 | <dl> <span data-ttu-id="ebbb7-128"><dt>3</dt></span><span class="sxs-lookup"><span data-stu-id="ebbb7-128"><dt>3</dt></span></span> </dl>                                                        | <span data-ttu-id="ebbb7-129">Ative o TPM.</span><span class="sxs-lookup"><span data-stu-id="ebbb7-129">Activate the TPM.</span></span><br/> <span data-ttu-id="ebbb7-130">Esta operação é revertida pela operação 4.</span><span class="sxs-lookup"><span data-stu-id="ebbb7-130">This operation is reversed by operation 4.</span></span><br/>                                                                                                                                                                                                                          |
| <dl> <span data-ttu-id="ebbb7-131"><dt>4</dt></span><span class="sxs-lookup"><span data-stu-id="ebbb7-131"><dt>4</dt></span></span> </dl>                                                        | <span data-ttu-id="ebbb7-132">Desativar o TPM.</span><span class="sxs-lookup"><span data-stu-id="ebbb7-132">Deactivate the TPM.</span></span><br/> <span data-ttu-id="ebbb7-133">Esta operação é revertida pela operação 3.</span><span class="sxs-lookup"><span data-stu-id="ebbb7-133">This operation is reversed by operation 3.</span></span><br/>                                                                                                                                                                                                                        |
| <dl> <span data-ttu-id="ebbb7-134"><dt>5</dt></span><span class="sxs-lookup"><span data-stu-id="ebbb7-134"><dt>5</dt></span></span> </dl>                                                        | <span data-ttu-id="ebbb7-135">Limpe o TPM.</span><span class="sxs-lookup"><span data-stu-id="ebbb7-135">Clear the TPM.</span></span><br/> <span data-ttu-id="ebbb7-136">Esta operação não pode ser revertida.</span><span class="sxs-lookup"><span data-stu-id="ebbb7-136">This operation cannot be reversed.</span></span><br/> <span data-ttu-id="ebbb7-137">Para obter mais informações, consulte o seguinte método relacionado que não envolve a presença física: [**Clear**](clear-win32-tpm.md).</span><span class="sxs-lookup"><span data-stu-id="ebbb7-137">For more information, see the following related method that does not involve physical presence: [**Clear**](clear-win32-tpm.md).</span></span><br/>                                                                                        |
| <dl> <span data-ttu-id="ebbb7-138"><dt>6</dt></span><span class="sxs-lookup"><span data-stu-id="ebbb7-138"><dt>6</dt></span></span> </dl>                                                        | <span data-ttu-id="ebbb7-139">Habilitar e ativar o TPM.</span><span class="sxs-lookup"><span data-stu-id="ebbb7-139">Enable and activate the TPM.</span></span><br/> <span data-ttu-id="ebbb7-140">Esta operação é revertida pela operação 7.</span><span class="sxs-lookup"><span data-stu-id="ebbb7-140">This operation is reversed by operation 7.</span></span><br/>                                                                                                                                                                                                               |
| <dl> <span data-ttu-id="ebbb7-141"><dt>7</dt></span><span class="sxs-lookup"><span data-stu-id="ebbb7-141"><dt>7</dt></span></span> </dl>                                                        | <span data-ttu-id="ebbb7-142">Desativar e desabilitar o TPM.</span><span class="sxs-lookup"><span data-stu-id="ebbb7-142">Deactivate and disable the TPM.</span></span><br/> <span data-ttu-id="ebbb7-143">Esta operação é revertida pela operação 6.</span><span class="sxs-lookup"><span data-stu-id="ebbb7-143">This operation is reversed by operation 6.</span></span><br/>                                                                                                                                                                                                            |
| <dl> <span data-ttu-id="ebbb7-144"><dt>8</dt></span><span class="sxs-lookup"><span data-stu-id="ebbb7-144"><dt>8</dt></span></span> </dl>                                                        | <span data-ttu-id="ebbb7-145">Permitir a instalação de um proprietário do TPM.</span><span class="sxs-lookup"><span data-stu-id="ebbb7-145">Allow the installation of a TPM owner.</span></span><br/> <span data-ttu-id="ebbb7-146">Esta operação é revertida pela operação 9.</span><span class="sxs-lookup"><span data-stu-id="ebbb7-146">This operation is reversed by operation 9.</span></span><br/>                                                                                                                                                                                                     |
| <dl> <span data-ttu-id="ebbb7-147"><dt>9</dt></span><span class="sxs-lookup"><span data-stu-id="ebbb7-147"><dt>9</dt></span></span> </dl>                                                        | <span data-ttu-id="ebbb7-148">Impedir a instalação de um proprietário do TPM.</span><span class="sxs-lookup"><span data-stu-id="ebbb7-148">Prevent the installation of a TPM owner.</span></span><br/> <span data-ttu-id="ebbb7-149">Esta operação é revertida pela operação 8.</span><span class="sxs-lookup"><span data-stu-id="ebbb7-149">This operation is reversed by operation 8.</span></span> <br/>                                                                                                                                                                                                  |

* * * * *

#### [WHAT YOU NEED TO DO]
In full and without changes, give the data above once more.

#### [SOLUTION TO THIS TASK]
 | <dl> <span data-ttu-id="ebbb7-128"><dt>3</dt></span><span class="sxs-lookup"><span data-stu-id="ebbb7-128"><dt>3</dt></span></span> </dl>                                                        | <span data-ttu-id="ebbb7-129">Ative o TPM.</span><span class="sxs-lookup"><span data-stu-id="ebbb7-129">Activate the TPM.</span></span><br/> <span data-ttu-id="ebbb7-130">Esta operação é revertida pela operação 4.</span><span class="sxs-lookup"><span data-stu-id="ebbb7-130">This operation is reversed by operation 4.</span></span><br/>                                                                                                                                                                                                                          |
| <dl> <span data-ttu-id="ebbb7-131"><dt>4</dt></span><span class="sxs-lookup"><span data-stu-id="ebbb7-131"><dt>4</dt></span></span> </dl>                                                        | <span data-ttu-id="ebbb7-132">Desativar o TPM.</span><span class="sxs-lookup"><span data-stu-id="ebbb7-132">Deactivate the TPM.</span></span><br/> <span data-ttu-id="ebbb7-133">Esta operação é revertida pela operação 3.</span><span class="sxs-lookup"><span data-stu-id="ebbb7-133">This operation is reversed by operation 3.</span></span><br/>                                                                                                                                                                                                                        |
| <dl> <span data-ttu-id="ebbb7-134"><dt>5</dt></span><span class="sxs-lookup"><span data-stu-id="ebbb7-134"><dt>5</dt></span></span> </dl>                                                        | <span data-ttu-id="ebbb7-135">Limpe o TPM.</span><span class="sxs-lookup"><span data-stu-id="ebbb7-135">Clear the TPM.</span></span><br/> <span data-ttu-id="ebbb7-136">Esta operação não pode ser revertida.</span><span class="sxs-lookup"><span data-stu-id="ebbb7-136">This operation cannot be reversed.</span></span><br/> <span data-ttu-id="ebbb7-137">Para obter mais informações, consulte o seguinte método relacionado que não envolve a presença física: [**Clear**](clear-win32-tpm.md).</span><span class="sxs-lookup"><span data-stu-id="ebbb7-137">For more information, see the following related method that does not involve physical presence: [**Clear**](clear-win32-tpm.md).</span></span><br/>                                                                                        |
| <dl> <span data-ttu-id="ebbb7-138"><dt>6</dt></span><span class="sxs-lookup"><span data-stu-id="ebbb7-138"><dt>6</dt></span></span> </dl>                                                        | <span data-ttu-id="ebbb7-139">Habilitar e ativar o TPM.</span><span class="sxs-lookup"><span data-stu-id="ebbb7-139">Enable and activate the TPM.</span></span><br/> <span data-ttu-id="ebbb7-140">Esta operação é revertida pela operação 7.</span><span class="sxs-lookup"><span data-stu-id="ebbb7-140">This operation is reversed by operation 7.</span></span><br/>                                                                                                                                                                                                               |
| <dl> <span data-ttu-id="ebbb7-141"><dt>7</dt></span><span class="sxs-lookup"><span data-stu-id="ebbb7-141"><dt>7</dt></span></span> </dl>                                                        | <span data-ttu-id="ebbb7-142">Desativar e desabilitar o TPM.</span><span class="sxs-lookup"><span data-stu-id="ebbb7-142">Deactivate and disable the TPM.</span></span><br/> <span data-ttu-id="ebbb7-143">Esta operação é revertida pela operação 6.</span><span class="sxs-lookup"><span data-stu-id="ebbb7-143">This operation is reversed by operation 6.</span></span><br/>                                                                                                                                                                                                            |
| <dl> <span data-ttu-id="ebbb7-144"><dt>8</dt></span><span class="sxs-lookup"><span data-stu-id="ebbb7-144"><dt>8</dt></span></span> </dl>                                                        | <span data-ttu-id="ebbb7-145">Permitir a instalação de um proprietário do TPM.</span><span class="sxs-lookup"><span data-stu-id="ebbb7-145">Allow the installation of a TPM owner.</span></span><br/> <span data-ttu-id="ebbb7-146">Esta operação é revertida pela operação 9.</span><span class="sxs-lookup"><span data-stu-id="ebbb7-146">This operation is reversed by operation 9.</span></span><br/>                                                                                                                                                                                                     |
| <dl> <span data-ttu-id="ebbb7-147"><dt>9</dt></span><span class="sxs-lookup"><span data-stu-id="ebbb7-147"><dt>9</dt></span></span> </dl>                                                        | <span data-ttu-id="ebbb7-148">Impedir a instalação de um proprietário do TPM.</span><span class="sxs-lookup"><span data-stu-id="ebbb7-148">Prevent the installation of a TPM owner.</span></span><br/> <span data-ttu-id="ebbb7-149">Esta operação é revertida pela operação 8.</span><span class="sxs-lookup"><span data-stu-id="ebbb7-149">This operation is reversed by operation 8.</span></span> <br/>                                                                                                                                                                                                  |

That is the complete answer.